首页> 中文期刊> 《腹腔镜外科杂志》 >腹膜后腹腔镜肾盂癌、输尿管癌根治术13例报告

腹膜后腹腔镜肾盂癌、输尿管癌根治术13例报告

         

摘要

目的:探讨腹膜后腹腔镜手术治疗肾盂癌、输尿管癌的手术方法及临床经验.方法:回顾分析为13例患者行腹膜后腹腔镜手术的临床资料,其中肾盂癌8例,输尿管癌5例;上段1例,中段2例,下段2例,右侧9例,左侧4例.结果:13例手术均获成功,无一例中转开放.手术时间150 ~ 230 min,平均(160±13.5) min;术中出血量50~160 ml,平均(102±23) ml,无一例输血;术后1~3d恢复排气并进食,2d后下床活动.术后住院7~12d,平均9d.术后定期丝裂霉素间断膀胱灌注,随访3 ~12个月,均无复发、转移及切口种植.结论:腹膜后腹腔镜手术治疗肾盂癌、输尿管癌具有手术损伤小、康复快等优点,且不增加肿瘤种植的风险,与传统开放手术及其他术式相比,术中出血少、手术时间短、术后并发症少.%Objective: To explore the techniques and clinical experience of retroperitoneal laparoscopic operations in the treatment of of renal pelvis and ureteral carcinoma.
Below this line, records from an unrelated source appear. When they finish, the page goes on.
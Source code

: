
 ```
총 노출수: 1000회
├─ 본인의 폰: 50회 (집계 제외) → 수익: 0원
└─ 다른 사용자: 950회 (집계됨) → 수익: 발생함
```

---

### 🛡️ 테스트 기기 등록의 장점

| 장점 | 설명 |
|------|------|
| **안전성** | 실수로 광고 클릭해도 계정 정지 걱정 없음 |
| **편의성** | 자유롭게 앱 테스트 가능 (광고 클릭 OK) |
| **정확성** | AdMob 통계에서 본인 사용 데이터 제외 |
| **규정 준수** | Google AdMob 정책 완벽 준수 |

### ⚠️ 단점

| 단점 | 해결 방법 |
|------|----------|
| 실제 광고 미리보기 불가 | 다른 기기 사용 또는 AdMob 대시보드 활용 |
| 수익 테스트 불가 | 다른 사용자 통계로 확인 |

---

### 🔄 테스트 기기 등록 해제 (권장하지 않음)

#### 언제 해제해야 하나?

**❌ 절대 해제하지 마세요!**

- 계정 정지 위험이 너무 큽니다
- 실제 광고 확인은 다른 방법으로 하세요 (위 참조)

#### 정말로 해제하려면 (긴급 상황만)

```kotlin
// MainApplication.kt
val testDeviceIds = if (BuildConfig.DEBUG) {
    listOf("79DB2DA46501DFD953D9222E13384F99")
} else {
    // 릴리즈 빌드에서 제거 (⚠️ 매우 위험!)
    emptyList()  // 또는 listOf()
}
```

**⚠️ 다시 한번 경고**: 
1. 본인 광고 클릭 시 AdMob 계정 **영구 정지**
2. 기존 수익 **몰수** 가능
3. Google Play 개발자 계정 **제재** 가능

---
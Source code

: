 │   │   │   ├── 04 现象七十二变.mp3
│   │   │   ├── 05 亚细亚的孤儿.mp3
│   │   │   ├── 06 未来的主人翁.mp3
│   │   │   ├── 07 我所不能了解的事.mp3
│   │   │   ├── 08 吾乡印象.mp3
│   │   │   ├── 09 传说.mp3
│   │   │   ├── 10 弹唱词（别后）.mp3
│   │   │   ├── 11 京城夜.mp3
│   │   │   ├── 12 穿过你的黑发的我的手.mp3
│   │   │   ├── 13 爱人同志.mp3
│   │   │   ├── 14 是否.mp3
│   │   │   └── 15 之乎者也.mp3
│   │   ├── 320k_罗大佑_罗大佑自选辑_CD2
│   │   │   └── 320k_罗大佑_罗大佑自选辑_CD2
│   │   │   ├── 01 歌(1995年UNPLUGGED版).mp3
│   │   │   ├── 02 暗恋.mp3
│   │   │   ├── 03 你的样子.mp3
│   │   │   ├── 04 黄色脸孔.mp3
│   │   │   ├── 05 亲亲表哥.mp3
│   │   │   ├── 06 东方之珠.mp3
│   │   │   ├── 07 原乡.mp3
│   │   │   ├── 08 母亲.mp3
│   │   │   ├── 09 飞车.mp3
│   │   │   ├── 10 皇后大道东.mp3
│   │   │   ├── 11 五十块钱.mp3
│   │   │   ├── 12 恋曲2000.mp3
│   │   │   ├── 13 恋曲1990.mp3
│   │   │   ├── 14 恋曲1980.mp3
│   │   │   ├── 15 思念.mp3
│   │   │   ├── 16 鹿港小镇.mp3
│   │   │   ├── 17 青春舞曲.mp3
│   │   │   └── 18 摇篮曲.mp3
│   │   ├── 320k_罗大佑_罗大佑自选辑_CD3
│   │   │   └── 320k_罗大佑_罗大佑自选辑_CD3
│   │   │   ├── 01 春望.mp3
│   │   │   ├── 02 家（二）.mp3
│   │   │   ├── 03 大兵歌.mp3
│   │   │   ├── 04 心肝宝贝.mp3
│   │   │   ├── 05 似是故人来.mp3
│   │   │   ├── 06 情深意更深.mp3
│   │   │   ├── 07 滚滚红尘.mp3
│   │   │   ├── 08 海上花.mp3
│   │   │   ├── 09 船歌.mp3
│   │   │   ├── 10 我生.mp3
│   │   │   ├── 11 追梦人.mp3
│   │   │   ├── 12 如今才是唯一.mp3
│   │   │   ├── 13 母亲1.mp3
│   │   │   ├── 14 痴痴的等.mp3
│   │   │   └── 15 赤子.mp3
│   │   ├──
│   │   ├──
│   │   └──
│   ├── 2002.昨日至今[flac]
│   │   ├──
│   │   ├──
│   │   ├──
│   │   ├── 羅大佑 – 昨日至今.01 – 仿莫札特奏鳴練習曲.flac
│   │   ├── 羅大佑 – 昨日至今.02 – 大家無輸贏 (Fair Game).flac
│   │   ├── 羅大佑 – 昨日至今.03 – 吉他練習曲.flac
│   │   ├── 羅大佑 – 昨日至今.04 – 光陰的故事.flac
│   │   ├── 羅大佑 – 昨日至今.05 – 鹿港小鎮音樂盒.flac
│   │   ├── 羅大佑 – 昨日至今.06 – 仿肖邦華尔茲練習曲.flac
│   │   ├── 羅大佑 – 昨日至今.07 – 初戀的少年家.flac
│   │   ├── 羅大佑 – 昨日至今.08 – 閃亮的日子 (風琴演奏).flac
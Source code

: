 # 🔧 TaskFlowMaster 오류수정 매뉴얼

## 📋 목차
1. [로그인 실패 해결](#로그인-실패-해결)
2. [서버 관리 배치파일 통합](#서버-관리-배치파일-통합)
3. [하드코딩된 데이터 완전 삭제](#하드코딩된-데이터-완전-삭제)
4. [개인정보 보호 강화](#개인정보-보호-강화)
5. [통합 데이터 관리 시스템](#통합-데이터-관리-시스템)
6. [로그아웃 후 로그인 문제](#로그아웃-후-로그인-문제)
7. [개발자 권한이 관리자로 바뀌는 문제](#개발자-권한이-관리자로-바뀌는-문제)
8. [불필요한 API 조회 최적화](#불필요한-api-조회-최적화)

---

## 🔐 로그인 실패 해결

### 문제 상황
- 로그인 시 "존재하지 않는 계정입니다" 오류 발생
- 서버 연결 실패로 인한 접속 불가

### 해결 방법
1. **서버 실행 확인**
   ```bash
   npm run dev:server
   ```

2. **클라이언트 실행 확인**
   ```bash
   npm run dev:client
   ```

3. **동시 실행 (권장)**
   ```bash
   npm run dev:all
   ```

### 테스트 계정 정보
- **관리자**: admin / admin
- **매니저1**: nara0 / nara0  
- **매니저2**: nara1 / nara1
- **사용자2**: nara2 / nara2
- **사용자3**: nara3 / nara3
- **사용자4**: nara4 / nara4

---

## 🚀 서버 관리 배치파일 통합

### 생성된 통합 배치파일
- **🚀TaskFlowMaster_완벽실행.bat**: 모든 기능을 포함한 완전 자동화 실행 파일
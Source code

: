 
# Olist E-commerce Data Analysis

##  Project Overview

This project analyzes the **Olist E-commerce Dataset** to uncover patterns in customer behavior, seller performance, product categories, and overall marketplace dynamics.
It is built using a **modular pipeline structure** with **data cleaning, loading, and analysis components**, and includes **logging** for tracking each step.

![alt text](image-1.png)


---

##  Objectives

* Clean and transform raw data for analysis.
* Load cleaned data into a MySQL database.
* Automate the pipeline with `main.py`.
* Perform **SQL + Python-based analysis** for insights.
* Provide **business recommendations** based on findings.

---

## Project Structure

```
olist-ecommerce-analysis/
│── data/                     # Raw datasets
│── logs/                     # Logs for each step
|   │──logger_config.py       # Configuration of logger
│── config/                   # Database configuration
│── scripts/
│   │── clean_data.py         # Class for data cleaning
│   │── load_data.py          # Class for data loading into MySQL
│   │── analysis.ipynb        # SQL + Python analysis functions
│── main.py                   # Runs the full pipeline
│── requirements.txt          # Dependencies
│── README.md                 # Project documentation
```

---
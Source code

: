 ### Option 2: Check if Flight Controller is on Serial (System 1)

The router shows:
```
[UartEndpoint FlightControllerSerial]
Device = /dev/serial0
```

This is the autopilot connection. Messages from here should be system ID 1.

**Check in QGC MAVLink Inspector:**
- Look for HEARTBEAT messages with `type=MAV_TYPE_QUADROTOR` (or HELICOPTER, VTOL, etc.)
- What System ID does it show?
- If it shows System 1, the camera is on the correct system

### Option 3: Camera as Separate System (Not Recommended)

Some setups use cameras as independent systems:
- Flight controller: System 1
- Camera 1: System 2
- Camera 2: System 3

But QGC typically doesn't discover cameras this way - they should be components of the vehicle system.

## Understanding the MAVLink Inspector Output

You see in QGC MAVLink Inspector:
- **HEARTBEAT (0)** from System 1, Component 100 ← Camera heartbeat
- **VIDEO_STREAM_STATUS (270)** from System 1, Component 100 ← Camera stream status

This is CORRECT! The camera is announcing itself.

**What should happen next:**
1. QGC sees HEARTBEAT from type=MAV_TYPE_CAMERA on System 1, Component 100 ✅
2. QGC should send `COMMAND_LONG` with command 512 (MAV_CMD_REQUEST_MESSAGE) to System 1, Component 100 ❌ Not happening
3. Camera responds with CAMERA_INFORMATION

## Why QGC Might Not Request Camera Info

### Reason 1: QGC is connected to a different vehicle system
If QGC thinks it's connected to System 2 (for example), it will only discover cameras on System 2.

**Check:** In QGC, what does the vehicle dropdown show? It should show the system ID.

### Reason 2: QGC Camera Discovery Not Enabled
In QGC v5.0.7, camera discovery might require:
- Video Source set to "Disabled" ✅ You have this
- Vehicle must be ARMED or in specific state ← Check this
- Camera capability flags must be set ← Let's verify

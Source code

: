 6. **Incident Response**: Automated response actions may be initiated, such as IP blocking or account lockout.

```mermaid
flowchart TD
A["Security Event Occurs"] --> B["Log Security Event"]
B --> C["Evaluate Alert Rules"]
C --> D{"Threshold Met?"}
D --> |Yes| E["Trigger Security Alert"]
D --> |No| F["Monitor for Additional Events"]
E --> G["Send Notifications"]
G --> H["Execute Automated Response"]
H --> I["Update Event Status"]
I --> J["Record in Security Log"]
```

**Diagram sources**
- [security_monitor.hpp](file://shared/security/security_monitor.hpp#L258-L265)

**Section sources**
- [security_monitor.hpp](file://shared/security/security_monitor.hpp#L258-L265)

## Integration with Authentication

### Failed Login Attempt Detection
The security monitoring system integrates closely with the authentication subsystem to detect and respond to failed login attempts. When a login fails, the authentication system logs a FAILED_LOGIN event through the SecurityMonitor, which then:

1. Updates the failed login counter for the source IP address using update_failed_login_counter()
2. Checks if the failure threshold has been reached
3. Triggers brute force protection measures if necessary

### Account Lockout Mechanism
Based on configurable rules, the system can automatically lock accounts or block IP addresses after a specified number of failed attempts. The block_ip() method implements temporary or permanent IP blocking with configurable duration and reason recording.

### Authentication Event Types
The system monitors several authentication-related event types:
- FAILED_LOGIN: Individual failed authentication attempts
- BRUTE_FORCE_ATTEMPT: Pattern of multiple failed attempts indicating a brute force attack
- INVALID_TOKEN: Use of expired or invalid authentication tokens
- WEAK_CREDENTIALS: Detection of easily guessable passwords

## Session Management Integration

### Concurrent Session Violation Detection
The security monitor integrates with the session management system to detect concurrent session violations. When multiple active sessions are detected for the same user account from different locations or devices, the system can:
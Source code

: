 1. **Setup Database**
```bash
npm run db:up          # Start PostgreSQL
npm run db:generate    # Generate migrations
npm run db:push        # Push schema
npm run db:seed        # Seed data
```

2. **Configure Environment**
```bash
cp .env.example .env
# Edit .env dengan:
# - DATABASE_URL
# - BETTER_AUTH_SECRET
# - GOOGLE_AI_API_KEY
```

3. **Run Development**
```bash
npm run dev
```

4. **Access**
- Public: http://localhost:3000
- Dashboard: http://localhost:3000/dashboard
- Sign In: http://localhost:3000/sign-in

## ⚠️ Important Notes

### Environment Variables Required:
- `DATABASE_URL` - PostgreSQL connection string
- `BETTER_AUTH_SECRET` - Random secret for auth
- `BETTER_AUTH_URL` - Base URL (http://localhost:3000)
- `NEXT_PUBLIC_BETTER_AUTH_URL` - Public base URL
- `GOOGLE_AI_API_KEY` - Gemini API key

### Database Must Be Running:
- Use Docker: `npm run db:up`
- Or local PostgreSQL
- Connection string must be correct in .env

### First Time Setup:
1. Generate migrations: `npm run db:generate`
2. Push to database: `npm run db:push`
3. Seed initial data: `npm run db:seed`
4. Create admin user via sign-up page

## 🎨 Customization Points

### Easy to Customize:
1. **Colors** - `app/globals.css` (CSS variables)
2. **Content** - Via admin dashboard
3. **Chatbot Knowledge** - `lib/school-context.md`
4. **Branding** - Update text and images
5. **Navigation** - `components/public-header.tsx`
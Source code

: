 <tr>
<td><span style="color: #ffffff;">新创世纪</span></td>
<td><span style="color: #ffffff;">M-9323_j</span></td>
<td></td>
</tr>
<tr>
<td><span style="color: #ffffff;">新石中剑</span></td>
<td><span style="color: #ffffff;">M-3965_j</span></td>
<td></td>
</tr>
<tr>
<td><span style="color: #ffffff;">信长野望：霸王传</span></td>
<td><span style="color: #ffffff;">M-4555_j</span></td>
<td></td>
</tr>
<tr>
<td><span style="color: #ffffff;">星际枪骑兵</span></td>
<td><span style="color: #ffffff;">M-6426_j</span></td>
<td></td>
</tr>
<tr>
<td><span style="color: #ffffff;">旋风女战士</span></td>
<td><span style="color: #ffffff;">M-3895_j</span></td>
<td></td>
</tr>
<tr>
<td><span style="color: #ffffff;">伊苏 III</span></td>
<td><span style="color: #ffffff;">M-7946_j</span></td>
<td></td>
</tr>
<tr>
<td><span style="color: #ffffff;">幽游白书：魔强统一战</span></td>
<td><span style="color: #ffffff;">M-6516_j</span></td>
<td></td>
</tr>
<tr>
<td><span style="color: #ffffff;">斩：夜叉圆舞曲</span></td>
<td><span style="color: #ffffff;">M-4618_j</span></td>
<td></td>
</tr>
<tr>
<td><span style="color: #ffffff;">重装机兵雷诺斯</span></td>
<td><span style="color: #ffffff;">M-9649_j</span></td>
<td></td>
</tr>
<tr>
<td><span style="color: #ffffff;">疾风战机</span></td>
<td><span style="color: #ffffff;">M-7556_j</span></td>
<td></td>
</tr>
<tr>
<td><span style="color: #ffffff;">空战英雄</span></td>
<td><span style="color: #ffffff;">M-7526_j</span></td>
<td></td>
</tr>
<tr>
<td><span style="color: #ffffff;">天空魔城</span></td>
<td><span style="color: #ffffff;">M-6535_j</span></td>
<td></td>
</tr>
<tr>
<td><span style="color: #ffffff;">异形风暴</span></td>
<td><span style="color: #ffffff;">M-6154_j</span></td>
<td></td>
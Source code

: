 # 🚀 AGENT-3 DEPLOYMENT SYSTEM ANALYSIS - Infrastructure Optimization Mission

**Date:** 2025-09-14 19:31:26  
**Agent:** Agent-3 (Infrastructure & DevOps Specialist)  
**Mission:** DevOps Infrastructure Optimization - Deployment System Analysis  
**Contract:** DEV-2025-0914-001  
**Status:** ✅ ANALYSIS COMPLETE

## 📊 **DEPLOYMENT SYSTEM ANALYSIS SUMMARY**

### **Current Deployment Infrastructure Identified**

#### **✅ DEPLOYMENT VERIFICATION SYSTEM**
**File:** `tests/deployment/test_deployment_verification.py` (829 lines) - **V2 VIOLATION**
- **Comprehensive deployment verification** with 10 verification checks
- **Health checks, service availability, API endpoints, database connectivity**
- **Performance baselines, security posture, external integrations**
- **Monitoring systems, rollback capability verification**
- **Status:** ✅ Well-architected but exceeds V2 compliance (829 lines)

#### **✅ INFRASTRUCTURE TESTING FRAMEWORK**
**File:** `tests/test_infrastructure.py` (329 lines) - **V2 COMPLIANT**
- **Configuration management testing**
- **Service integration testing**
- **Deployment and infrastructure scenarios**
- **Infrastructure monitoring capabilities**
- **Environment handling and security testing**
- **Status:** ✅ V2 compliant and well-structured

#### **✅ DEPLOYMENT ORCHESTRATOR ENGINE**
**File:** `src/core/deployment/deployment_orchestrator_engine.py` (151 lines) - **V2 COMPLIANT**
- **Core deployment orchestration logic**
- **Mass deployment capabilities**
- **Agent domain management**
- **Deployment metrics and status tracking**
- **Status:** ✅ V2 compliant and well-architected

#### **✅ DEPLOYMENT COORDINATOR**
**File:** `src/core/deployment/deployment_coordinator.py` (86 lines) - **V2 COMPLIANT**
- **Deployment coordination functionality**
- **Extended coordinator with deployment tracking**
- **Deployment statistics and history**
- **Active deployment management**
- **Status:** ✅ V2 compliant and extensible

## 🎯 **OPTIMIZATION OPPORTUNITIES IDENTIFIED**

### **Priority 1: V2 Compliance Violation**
Methods: Retrospective analysis of 13 cases who underwent laparoscopic nephroureterectomy was conducted. Of which,8 cases were renal pelvis carcinoma and 5 cases were ureteral carcinoma; 1 case was carcinoma of superior segment,2 cases were carcinoma of middle segment and 2 cases were carcinoma of distal segment,9 cases were rightward carcinoma and 4 cases were lefttward carcinoma. Results: All operations were successful without converting to open surgery. The operating time was 150-230 min.mean (160 ± 13.5) min. The blood loss was 50-160 ml,mean (102 ±23) ml,without blood transfusion. The exhaust time was 1-3 d. Patients done ambulation 2 d post operation. The hospital stay time was 7-12 d (mean 9 d). All cases were treated with bladder instillation of mitomycin at regular intervals post operation. No recurrence, metastasis and incision implantation occurred during 3-12 month follow-up. Conclusions: Retroperitoneal laparoscopic nephroureterectomy for the treatment of renal pelvis and ureteral carcinoma is less traumatic with rapid recovery and does not increase the risk of implantation metastasis. Compared with open surgery and other procedures, it has less blood loss, shorter operation time and less complication.